Task to complete: Show every line from the data below that includes "skew".

Data excerpts:
□ □ □

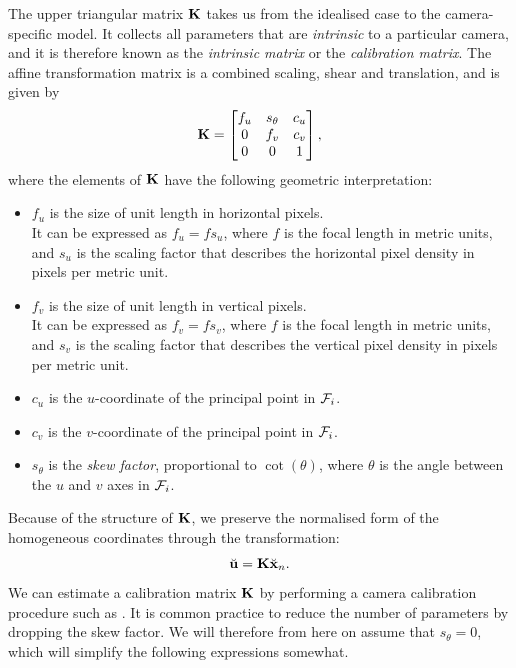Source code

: The upper triangular matrix ${\boldsymbol{\mathbf{K}}}$ takes us from the idealised case to the camera-specific model.
It collects all parameters that are \emph{intrinsic} to a particular camera, and it is therefore known as the \emph{intrinsic matrix} or the \emph{calibration matrix}.
The affine transformation matrix is a combined scaling, shear and translation, and is given by
\begin{equation}
  {\boldsymbol{\mathbf{K}}} = 
  \begin{bmatrix}
    f_u & s_\theta & c_u\\
    0 & f_v & c_v\\
    0 & 0 & 1
  \end{bmatrix},
\end{equation}
where the elements of ${\boldsymbol{\mathbf{K}}}$ have the following geometric interpretation:
\begin{itemize}
  \item $f_u$ is the size of unit length in horizontal pixels.\\
  It can be expressed as $f_u = f s_u$, where $f$ is the focal length in metric units, and $s_u$ is the scaling factor that describes the horizontal pixel density in pixels per metric unit.
  \item $f_v$ is the size of unit length in vertical pixels.\\
  It can be expressed as $f_v = f s_v$, where $f$ is the focal length in metric units, and $s_v$ is the scaling factor that describes the vertical pixel density in pixels per metric unit.
  \item $c_u$ is the $u$-coordinate of the principal point in $\mathcal{F}_i$.
  \item $c_v$ is the $v$-coordinate of the principal point in $\mathcal{F}_i$.
  \item $s_\theta$ is the \emph{skew factor}, proportional to $\cot(\theta)$, where $\theta$ is the angle between the $u$ and $v$ axes in $\mathcal{F}_i$.
\end{itemize}
Because of the structure of ${\boldsymbol{\mathbf{K}}}$, we preserve the normalised form of the homogeneous coordinates through the transformation:
\begin{equation}
  \breve{{\boldsymbol{\mathbf{u}}}} = {\boldsymbol{\mathbf{K}}} \breve{{\boldsymbol{\mathbf{x}}}}_n.
\end{equation}
We can estimate a calibration matrix ${\boldsymbol{\mathbf{K}}}$ by performing a camera calibration procedure such as \cite{Zhang2000ACalibration}.
It is common practice to reduce the number of parameters by dropping the skew factor.
We will therefore from here on assume that $s_\theta=0$, which will simplify the following expressions somewhat.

□ □ □

Result for this task:
  \item $s_\theta$ is the \emph{skew factor}, proportional to $\cot(\theta)$, where $\theta$ is the angle between the $u$ and $v$ axes in $\mathcal{F}_i$.
It is common practice to reduce the number of parameters by dropping the skew factor.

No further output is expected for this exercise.